CARSON CITY — Police need to secure instant temporary restraining orders.
People with Spanish language skills should be available to answer 911 calls.
Police in one city should be able to work cooperatively with those in their county.
District attorneys should not reduce domestic violence crimes to lesser crimes in plea bargain agreements.
Those were the kinds of recommendations that state Attorney General Catherine Cortez Masto said Thursday must be implemented to shake Nevada off its pedestal as the No. 1 state per capita in which women are murdered in domestic violence incidents.
Masto, in a conference call with the news media from Elko, outlined 16 recommendations in the first report from the statewide Domestic Violence Fatality Review Team.
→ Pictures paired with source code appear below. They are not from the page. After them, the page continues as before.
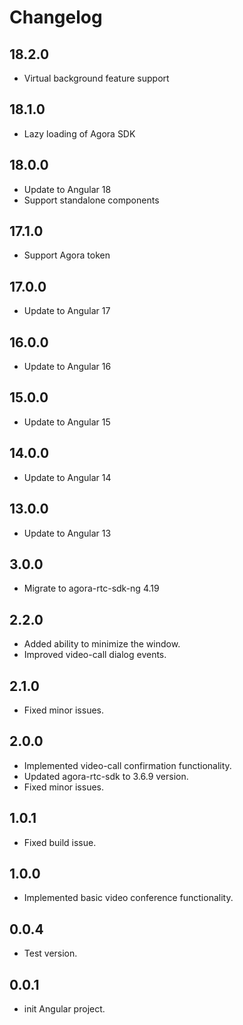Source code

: # Changelog

## 18.2.0
- Virtual background feature support

## 18.1.0
- Lazy loading of Agora SDK

## 18.0.0
- Update to Angular 18
- Support standalone components

## 17.1.0
- Support Agora token

## 17.0.0
- Update to Angular 17

## 16.0.0
- Update to Angular 16

## 15.0.0
- Update to Angular 15

## 14.0.0
- Update to Angular 14

## 13.0.0
- Update to Angular 13

## 3.0.0
- Migrate to agora-rtc-sdk-ng 4.19

## 2.2.0
 - Added ability to minimize the window.
 - Improved video-call dialog events.

## 2.1.0
 - Fixed minor issues.

## 2.0.0
- Implemented video-call confirmation functionality.
- Updated agora-rtc-sdk to 3.6.9 version.
- Fixed minor issues.

## 1.0.1
- Fixed build issue.

## 1.0.0
- Implemented basic video conference functionality.

## 0.0.4
- Test version.

## 0.0.1
- init Angular project.
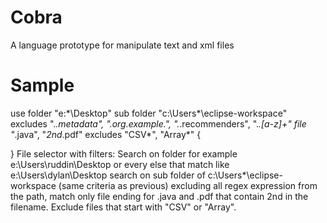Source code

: # Cobra
A language prototype for manipulate text and xml files
# Sample
use folder "e:\*\Desktop"
	sub folder "c:\Users\*\eclipse-workspace" excludes ".*\.metadata", ".*org.example.*", ".*.recommenders", ".*\.[a-z]+"
	file "*.java", "*2nd*.pdf" excludes "CSV*", "Array*"
{
	
}
File selector with filters:
Search on folder for example e:\Users\ruddin\Desktop or every else that match like e:\Users\dylan\Desktop
search on sub folder of c:\Users\*\eclipse-workspace (same criteria as previous) excluding all regex expression from the path,
match only file ending for .java and .pdf that contain 2nd in the filename. Exclude files that start with "CSV" or "Array".
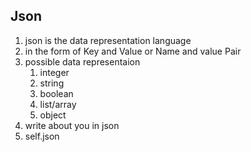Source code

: ## Json 
   1. json is the data representation language 
   2. in the form of Key and Value or Name and value Pair
   3. possible data representaion  
       1. integer
       2. string
       3. boolean
       4. list/array
       5. object 
   4. write about you in json 
   5. self.json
Masto was in Elko to review the circumstances that led to the death of a woman there.
She said the goal of the review team and similar teams in Clark and Washoe counties is to take a look into the lives of murdered domestic violence victims and see whether there are trends and recommendations that can be developed for police, the courts and others that might reduce deaths.
As an example, she noted that the larger, urban counties have shelters where women can go to escape domestic violence, but such shelters are nonexistent in much of rural Nevada.
“The recommendations are based on our individual analyses of these cases,” Masto said. “We don’t have the answers now.”
A 2010 national study found 35 women in Nevada were killed in domestic violence incidents. That is 2.62 people per 100,000 residents, according to the study, far ahead of No. 2 South Carolina’s 1.94.
The attorney general’s report said that fatalities are trending down, but it gives no actual statistics for Nevada.
Officials could not provide domestic violence death figures for 2011 or 2012.
Masto said that she does not know why Nevada is the worst state for domestic violence fatalities.
“My concern is how to prevent it from happening in the future,” Masto said.
A good first step would be to allow police to immediately issue temporary restraining orders to battered women that would remove the batterer from the home, according to the attorney general.
To accomplish that, judges could be on call for police to contact when they enter a home where domestic violence has occurred, she said.
Masto said there needs to be better communication between police departments.
A battering could occur in one community, she said, while the victim lives in another community in a different police jurisdiction.
Police also might not have access to computer information that details the history of domestic violence complaints that have been filed against a suspected batterer.
The 15 members of the state review team include Masto, a member of the UNLV School of Social Work, the Reno Police Department and the Division of Child and Family Services.
The Clark County team has police officers from various agencies.
Some of the recommendations could be adopted by courts and police agencies, while others might need local ordinances or state laws, Masto said.